(Records from a dataset)
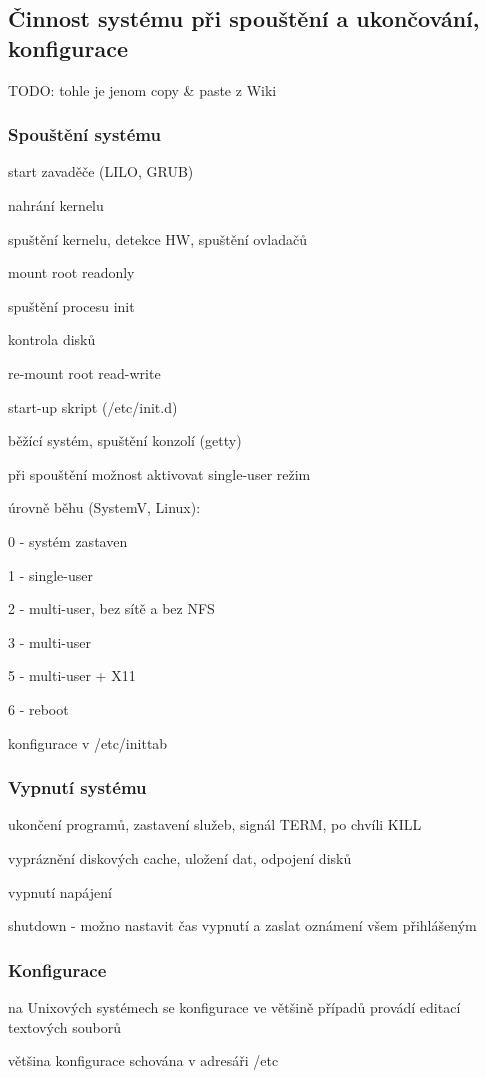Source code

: \subsection{Činnost systému při spouštění a ukončování, konfigurace}

TODO: tohle je jenom copy \& paste z Wiki

\subsubsection*{Spouštění systému}

\begin{pitemize}
  \item start zavaděče (LILO, GRUB)
  \item nahrání kernelu
  \item spuštění kernelu, detekce HW, spuštění ovladačů
  \item mount root readonly
  \item spuštění procesu init
  \item kontrola disků
  \item re-mount root read-write
  \item start-up skript (/etc/init.d)
  \item běžící systém, spuštění konzolí (getty) 
  \item při spouštění možnost aktivovat single-user režim 
  \item úrovně běhu (SystemV, Linux):
  \begin{pitemize}
    \item 0 - systém zastaven
    \item 1 - single-user
    \item 2 - multi-user, bez sítě a bez NFS
    \item 3 - multi-user
    \item 5 - multi-user + X11
    \item 6 - reboot
    \item konfigurace v /etc/inittab 
    \end{pitemize}
\end{pitemize}

\subsubsection*{Vypnutí systému}

\begin{pitemize}
    \item ukončení programů, zastavení služeb, signál TERM, po chvíli KILL
    \item vypráznění diskových cache, uložení dat, odpojení disků
    \item vypnutí napájení
    \item shutdown - možno nastavit čas vypnutí a zaslat oznámení všem přihlášeným 
\end{pitemize}

\subsubsection*{Konfigurace}

\begin{pitemize}
    \item na Unixových systémech se konfigurace ve většině případů provádí editací textových souborů
    \item většina konfigurace schována v adresáři /etc
\end{pitemize}
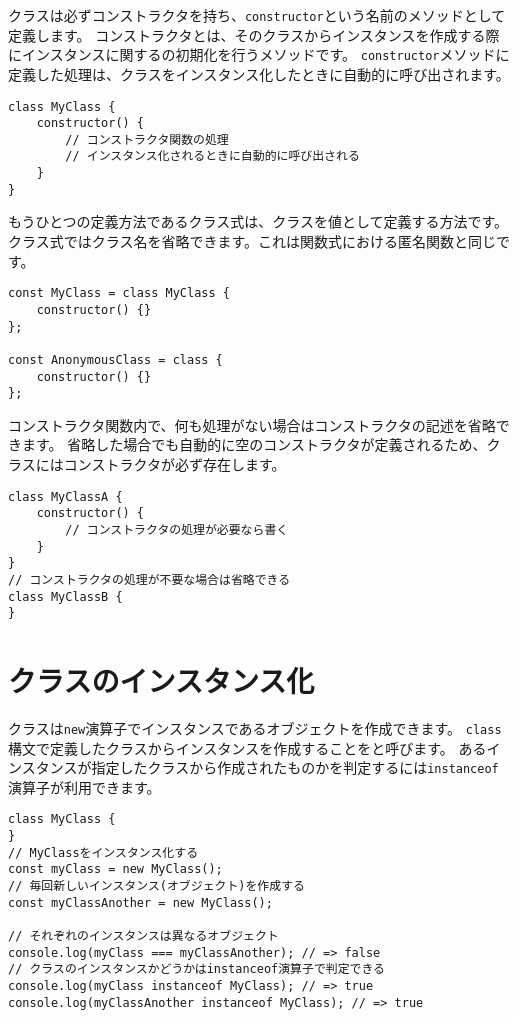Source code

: クラスは必ずコンストラクタを持ち、\texttt{constructor}という名前のメソッドとして定義します。
コンストラクタとは、そのクラスからインスタンスを作成する際にインスタンスに関する\textbf{}の初期化を行うメソッドです。
\texttt{constructor}メソッドに定義した処理は、クラスをインスタンス化したときに自動的に呼び出されます。

\enlargethispage{\baselineskip}\begin{lstlisting}
class MyClass {
    constructor() {
        // コンストラクタ関数の処理
        // インスタンス化されるときに自動的に呼び出される
    }
}
\end{lstlisting}

もうひとつの定義方法であるクラス式は、クラスを値として定義する方法です。
クラス式ではクラス名を省略できます。これは関数式における匿名関数と同じです。

\begin{lstlisting}
const MyClass = class MyClass {
    constructor() {}
};

const AnonymousClass = class {
    constructor() {}
};
\end{lstlisting}

コンストラクタ関数内で、何も処理がない場合はコンストラクタの記述を省略できます。
省略した場合でも自動的に空のコンストラクタが定義されるため、クラスにはコンストラクタが必ず存在します。

\begin{lstlisting}
class MyClassA {
    constructor() {
        // コンストラクタの処理が必要なら書く
    }
}
// コンストラクタの処理が不要な場合は省略できる
class MyClassB {
}
\end{lstlisting}

\hypertarget{class-instance}{%
\section{クラスのインスタンス化}\label{class-instance}}

クラスは\texttt{new}演算子でインスタンスであるオブジェクトを作成できます。
\texttt{class}構文で定義したクラスからインスタンスを作成することを\textbf{}と呼びます。
あるインスタンスが指定したクラスから作成されたものかを判定するには\texttt{instanceof}演算子が利用できます。

\begin{lstlisting}
class MyClass {
}
// MyClassをインスタンス化する
const myClass = new MyClass();
// 毎回新しいインスタンス(オブジェクト)を作成する
const myClassAnother = new MyClass();

// それぞれのインスタンスは異なるオブジェクト
console.log(myClass === myClassAnother); // => false
// クラスのインスタンスかどうかはinstanceof演算子で判定できる
console.log(myClass instanceof MyClass); // => true
console.log(myClassAnother instanceof MyClass); // => true
\end{lstlisting}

* Task instructions *
Set down every record above exactly as it stands, but skip the pictures.

* Output for this exercise *
Source code

: \subsection{Činnost systému při spouštění a ukončování, konfigurace}

TODO: tohle je jenom copy \& paste z Wiki

\subsubsection*{Spouštění systému}

\begin{pitemize}
  \item start zavaděče (LILO, GRUB)
  \item nahrání kernelu
  \item spuštění kernelu, detekce HW, spuštění ovladačů
  \item mount root readonly
  \item spuštění procesu init
  \item kontrola disků
  \item re-mount root read-write
  \item start-up skript (/etc/init.d)
  \item běžící systém, spuštění konzolí (getty) 
  \item při spouštění možnost aktivovat single-user režim 
  \item úrovně běhu (SystemV, Linux):
  \begin{pitemize}
    \item 0 - systém zastaven
    \item 1 - single-user
    \item 2 - multi-user, bez sítě a bez NFS
    \item 3 - multi-user
    \item 5 - multi-user + X11
    \item 6 - reboot
    \item konfigurace v /etc/inittab 
    \end{pitemize}
\end{pitemize}

\subsubsection*{Vypnutí systému}

\begin{pitemize}
    \item ukončení programů, zastavení služeb, signál TERM, po chvíli KILL
    \item vypráznění diskových cache, uložení dat, odpojení disků
    \item vypnutí napájení
    \item shutdown - možno nastavit čas vypnutí a zaslat oznámení všem přihlášeným 
\end{pitemize}

\subsubsection*{Konfigurace}

\begin{pitemize}
    \item na Unixových systémech se konfigurace ve většině případů provádí editací textových souborů
    \item většina konfigurace schována v adresáři /etc
\end{pitemize}
Source code

: クラスは必ずコンストラクタを持ち、\texttt{constructor}という名前のメソッドとして定義します。
コンストラクタとは、そのクラスからインスタンスを作成する際にインスタンスに関する\textbf{}の初期化を行うメソッドです。
\texttt{constructor}メソッドに定義した処理は、クラスをインスタンス化したときに自動的に呼び出されます。

\enlargethispage{\baselineskip}\begin{lstlisting}
class MyClass {
    constructor() {
        // コンストラクタ関数の処理
        // インスタンス化されるときに自動的に呼び出される
    }
}
\end{lstlisting}

もうひとつの定義方法であるクラス式は、クラスを値として定義する方法です。
クラス式ではクラス名を省略できます。これは関数式における匿名関数と同じです。

\begin{lstlisting}
const MyClass = class MyClass {
    constructor() {}
};

const AnonymousClass = class {
    constructor() {}
};
\end{lstlisting}

コンストラクタ関数内で、何も処理がない場合はコンストラクタの記述を省略できます。
省略した場合でも自動的に空のコンストラクタが定義されるため、クラスにはコンストラクタが必ず存在します。

\begin{lstlisting}
class MyClassA {
    constructor() {
        // コンストラクタの処理が必要なら書く
    }
}
// コンストラクタの処理が不要な場合は省略できる
class MyClassB {
}
\end{lstlisting}

\hypertarget{class-instance}{%
\section{クラスのインスタンス化}\label{class-instance}}

クラスは\texttt{new}演算子でインスタンスであるオブジェクトを作成できます。
\texttt{class}構文で定義したクラスからインスタンスを作成することを\textbf{}と呼びます。
あるインスタンスが指定したクラスから作成されたものかを判定するには\texttt{instanceof}演算子が利用できます。

\begin{lstlisting}
class MyClass {
}
// MyClassをインスタンス化する
const myClass = new MyClass();
// 毎回新しいインスタンス(オブジェクト)を作成する
const myClassAnother = new MyClass();

// それぞれのインスタンスは異なるオブジェクト
console.log(myClass === myClassAnother); // => false
// クラスのインスタンスかどうかはinstanceof演算子で判定できる
console.log(myClass instanceof MyClass); // => true
console.log(myClassAnother instanceof MyClass); // => true
\end{lstlisting}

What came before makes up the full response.